Der 30-jährige Herr P. absolvierte nach Abschluss der Hauptschule eine Ausbildung zum Einzelhandelskaufmann. Er war nur kurze Zeit in seinem Beruf tätig und wechselte aus finanziellen Gründen in einen Betrieb, der Kunststoffflaschen herstellt. Herr P. übernahm dort Tätigkeiten in der Produktion. Im Laufe der Jahre eignete er sich solide Kenntnisse und Fertigkeiten in seinem Tätigkeitsfeld an. Im Mai letzten Jahres erlitt Herr P. einen Arbeitsunfall, bei dem er sich eine so starke Verletzung der linken Hand zuzog, daß diese amputiert werden mußte. Eine Rückkehr an seinen bisherigen Arbeitsplatz war damit nicht mehr möglich. Die Firma war grundsätzlich bereit, Herrn P. einen alternativen Arbeitsplatz anzubieten.

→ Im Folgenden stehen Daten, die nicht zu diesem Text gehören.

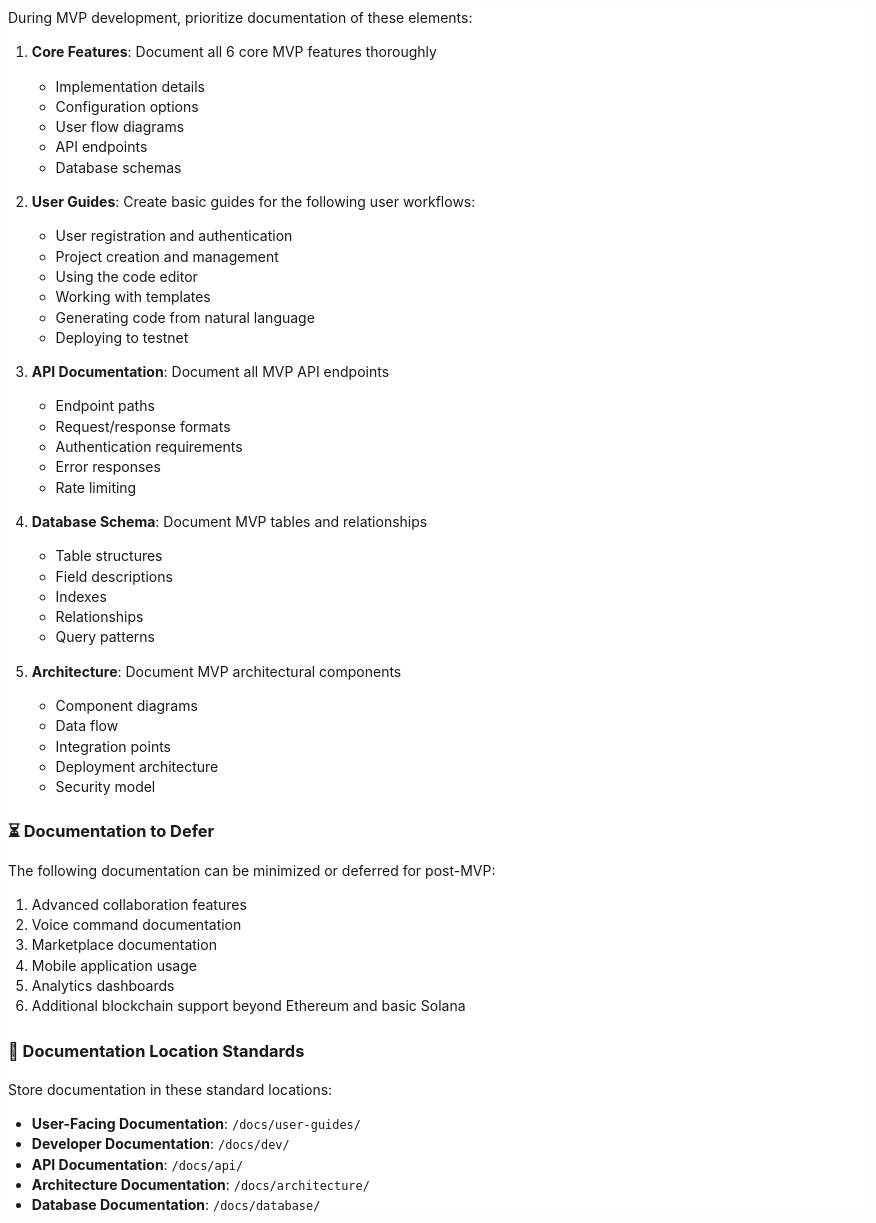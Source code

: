 During MVP development, prioritize documentation of these elements:

1. **Core Features**: Document all 6 core MVP features thoroughly
   - Implementation details
   - Configuration options
   - User flow diagrams
   - API endpoints
   - Database schemas

2. **User Guides**: Create basic guides for the following user workflows:
   - User registration and authentication
   - Project creation and management
   - Using the code editor
   - Working with templates
   - Generating code from natural language
   - Deploying to testnet

3. **API Documentation**: Document all MVP API endpoints
   - Endpoint paths
   - Request/response formats
   - Authentication requirements
   - Error responses
   - Rate limiting

4. **Database Schema**: Document MVP tables and relationships
   - Table structures
   - Field descriptions
   - Indexes
   - Relationships
   - Query patterns

5. **Architecture**: Document MVP architectural components
   - Component diagrams
   - Data flow
   - Integration points
   - Deployment architecture
   - Security model

### ⏳ Documentation to Defer

The following documentation can be minimized or deferred for post-MVP:

1. Advanced collaboration features
2. Voice command documentation
3. Marketplace documentation
4. Mobile application usage
5. Analytics dashboards
6. Additional blockchain support beyond Ethereum and basic Solana

### 📂 Documentation Location Standards

Store documentation in these standard locations:

- **User-Facing Documentation**: `/docs/user-guides/`
- **Developer Documentation**: `/docs/dev/`
- **API Documentation**: `/docs/api/`
- **Architecture Documentation**: `/docs/architecture/`
- **Database Documentation**: `/docs/database/`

Dabei sollten sowohl seine frühere kaufmännische Ausbildung als auch seine umfangreichen Erfahrungen und Kenntnisse im Hinblick auf den Produktionsablauf berücksichtigt werden. Um u. a. die intellektuellen und motivationalen Voraussetzungen abzuklären, wurden für Herrn P. von der zuständigen Berufsgenossenschaft und in Absprache mit dem Arbeitgeber berufliche Orientierungshilfen veranlaßt.